▶ **Work instructions**: With "fragile" as the search word, show every line of the material that has it.

▶ **Given information**:
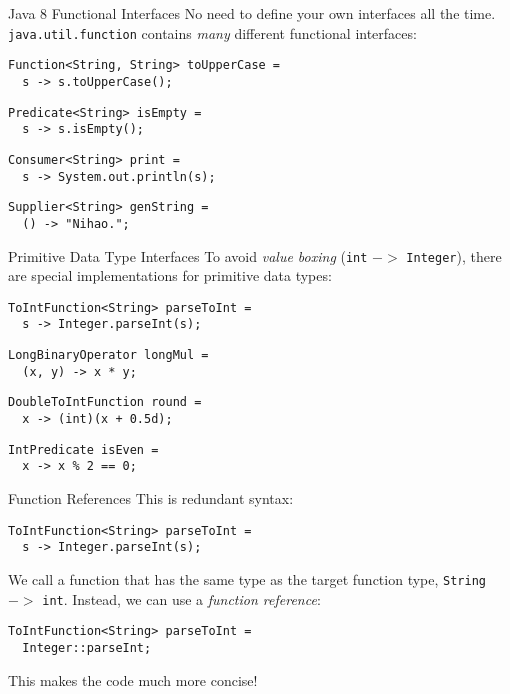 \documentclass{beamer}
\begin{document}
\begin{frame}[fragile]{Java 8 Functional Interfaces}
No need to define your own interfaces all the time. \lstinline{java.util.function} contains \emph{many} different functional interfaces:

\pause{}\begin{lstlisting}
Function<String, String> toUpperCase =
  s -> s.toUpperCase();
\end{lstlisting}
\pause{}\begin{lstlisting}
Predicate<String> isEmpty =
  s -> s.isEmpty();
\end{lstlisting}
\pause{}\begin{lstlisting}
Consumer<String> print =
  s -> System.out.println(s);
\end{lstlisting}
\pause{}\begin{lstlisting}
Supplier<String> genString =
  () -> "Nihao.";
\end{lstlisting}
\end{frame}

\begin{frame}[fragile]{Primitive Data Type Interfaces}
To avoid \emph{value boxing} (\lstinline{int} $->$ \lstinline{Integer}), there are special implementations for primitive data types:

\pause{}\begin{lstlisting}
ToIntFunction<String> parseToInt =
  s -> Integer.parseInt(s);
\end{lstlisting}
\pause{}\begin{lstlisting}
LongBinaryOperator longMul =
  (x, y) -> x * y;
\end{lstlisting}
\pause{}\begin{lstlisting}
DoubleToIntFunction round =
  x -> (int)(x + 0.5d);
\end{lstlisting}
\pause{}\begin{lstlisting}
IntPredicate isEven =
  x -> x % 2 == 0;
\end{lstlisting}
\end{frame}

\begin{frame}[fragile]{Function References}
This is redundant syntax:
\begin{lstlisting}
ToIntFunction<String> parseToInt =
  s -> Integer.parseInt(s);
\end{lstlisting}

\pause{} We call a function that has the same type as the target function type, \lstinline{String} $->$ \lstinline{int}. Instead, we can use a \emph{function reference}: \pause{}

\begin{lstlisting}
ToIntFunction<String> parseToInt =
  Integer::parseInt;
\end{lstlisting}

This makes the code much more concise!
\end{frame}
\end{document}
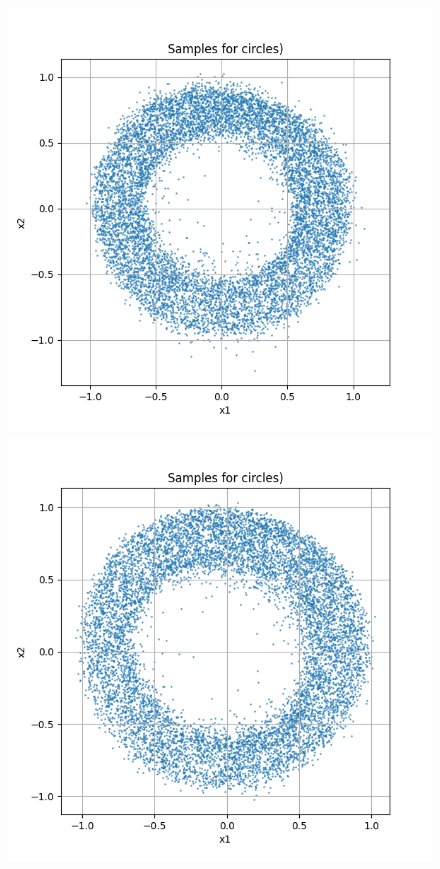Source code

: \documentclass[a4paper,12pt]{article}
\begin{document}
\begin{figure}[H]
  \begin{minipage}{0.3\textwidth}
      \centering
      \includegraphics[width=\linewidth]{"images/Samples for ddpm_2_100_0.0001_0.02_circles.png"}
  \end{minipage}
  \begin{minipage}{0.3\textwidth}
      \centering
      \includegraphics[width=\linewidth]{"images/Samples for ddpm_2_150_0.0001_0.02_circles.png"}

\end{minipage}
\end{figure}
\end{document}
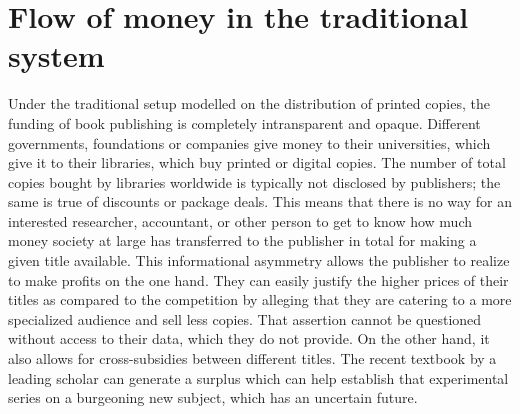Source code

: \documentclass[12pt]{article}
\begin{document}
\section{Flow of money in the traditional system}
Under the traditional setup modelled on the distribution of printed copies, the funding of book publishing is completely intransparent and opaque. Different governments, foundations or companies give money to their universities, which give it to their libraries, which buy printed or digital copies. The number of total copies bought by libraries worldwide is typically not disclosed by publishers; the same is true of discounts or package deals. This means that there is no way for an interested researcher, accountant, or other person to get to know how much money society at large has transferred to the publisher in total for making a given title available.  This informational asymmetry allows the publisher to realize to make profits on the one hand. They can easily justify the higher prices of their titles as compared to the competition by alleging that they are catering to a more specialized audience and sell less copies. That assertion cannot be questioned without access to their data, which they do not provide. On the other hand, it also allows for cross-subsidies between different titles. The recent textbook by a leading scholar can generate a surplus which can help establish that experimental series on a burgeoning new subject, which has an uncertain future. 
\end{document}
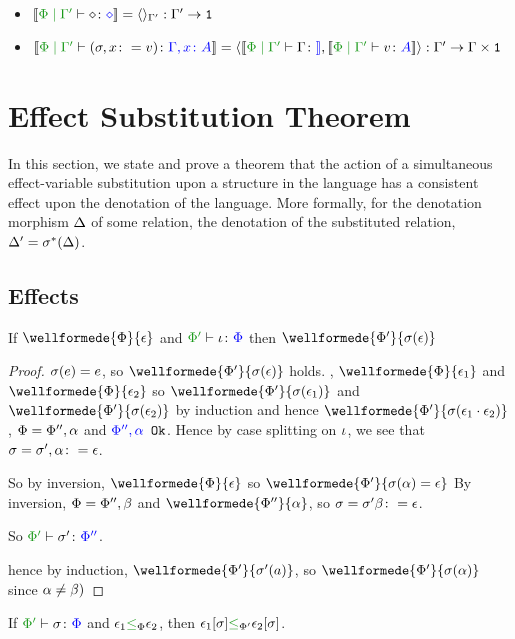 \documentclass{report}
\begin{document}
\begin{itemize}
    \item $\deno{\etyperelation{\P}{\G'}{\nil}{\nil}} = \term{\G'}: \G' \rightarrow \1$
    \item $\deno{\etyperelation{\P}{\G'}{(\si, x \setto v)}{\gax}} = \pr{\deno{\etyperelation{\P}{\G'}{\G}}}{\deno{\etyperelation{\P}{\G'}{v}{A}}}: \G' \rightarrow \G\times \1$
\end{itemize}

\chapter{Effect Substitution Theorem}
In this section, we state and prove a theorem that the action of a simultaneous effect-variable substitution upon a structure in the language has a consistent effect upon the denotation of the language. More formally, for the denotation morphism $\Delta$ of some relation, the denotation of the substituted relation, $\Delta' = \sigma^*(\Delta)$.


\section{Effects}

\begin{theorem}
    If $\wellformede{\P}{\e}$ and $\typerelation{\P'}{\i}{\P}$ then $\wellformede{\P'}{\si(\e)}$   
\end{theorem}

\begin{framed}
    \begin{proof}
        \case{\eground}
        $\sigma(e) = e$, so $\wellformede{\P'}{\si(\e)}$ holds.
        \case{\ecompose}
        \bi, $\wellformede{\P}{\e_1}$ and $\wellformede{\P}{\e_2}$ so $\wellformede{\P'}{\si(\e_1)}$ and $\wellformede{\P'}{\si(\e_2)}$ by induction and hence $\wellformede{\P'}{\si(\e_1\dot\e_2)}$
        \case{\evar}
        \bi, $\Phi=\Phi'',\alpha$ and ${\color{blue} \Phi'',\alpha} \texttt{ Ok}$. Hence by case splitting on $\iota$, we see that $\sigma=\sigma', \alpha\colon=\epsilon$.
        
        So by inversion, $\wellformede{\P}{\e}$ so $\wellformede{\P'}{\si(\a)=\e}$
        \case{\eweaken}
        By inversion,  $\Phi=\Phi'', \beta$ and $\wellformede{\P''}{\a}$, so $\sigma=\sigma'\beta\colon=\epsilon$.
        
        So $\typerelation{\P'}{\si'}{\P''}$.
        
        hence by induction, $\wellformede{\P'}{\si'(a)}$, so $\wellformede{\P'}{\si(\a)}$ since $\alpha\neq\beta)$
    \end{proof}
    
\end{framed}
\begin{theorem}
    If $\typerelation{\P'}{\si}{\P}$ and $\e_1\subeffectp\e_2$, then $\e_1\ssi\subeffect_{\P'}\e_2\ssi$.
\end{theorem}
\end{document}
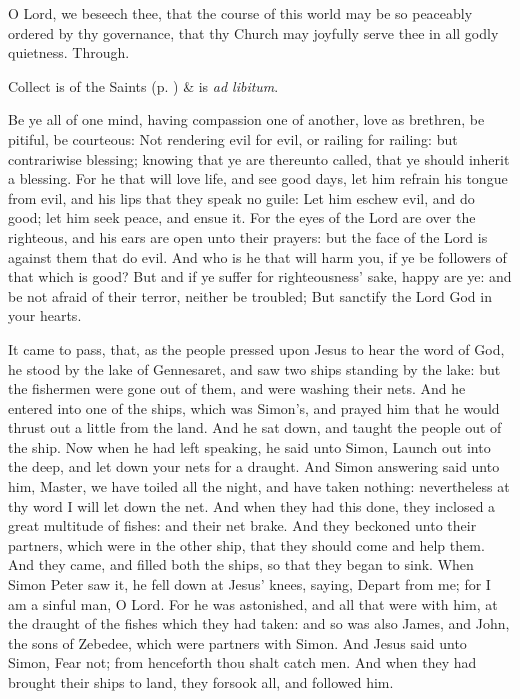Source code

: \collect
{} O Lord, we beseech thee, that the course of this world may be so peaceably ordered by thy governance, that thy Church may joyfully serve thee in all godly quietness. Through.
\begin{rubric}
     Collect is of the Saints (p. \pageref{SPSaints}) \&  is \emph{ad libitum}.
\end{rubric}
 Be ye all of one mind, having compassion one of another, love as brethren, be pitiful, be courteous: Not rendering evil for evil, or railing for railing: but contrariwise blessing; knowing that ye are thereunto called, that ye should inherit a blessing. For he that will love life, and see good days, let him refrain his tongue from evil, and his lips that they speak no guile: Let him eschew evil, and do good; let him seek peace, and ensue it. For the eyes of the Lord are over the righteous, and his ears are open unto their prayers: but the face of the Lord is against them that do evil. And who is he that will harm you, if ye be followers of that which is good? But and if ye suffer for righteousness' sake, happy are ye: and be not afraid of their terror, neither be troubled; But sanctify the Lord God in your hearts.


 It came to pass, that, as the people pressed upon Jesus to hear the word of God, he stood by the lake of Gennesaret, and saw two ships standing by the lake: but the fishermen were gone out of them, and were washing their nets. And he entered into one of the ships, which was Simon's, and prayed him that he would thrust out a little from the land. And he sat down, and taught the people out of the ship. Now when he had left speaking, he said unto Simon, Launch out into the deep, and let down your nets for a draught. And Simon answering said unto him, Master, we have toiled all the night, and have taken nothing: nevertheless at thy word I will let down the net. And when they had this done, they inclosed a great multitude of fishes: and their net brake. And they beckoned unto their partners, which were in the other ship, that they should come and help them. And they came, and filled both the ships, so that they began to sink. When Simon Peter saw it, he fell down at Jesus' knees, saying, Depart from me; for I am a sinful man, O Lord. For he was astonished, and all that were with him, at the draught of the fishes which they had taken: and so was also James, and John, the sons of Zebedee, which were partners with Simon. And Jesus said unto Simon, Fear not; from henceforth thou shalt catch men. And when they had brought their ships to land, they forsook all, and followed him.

▶ **Final answer**:
\begin{frame}[fragile]{Java 8 Functional Interfaces}
\begin{frame}[fragile]{Primitive Data Type Interfaces}
\begin{frame}[fragile]{Function References}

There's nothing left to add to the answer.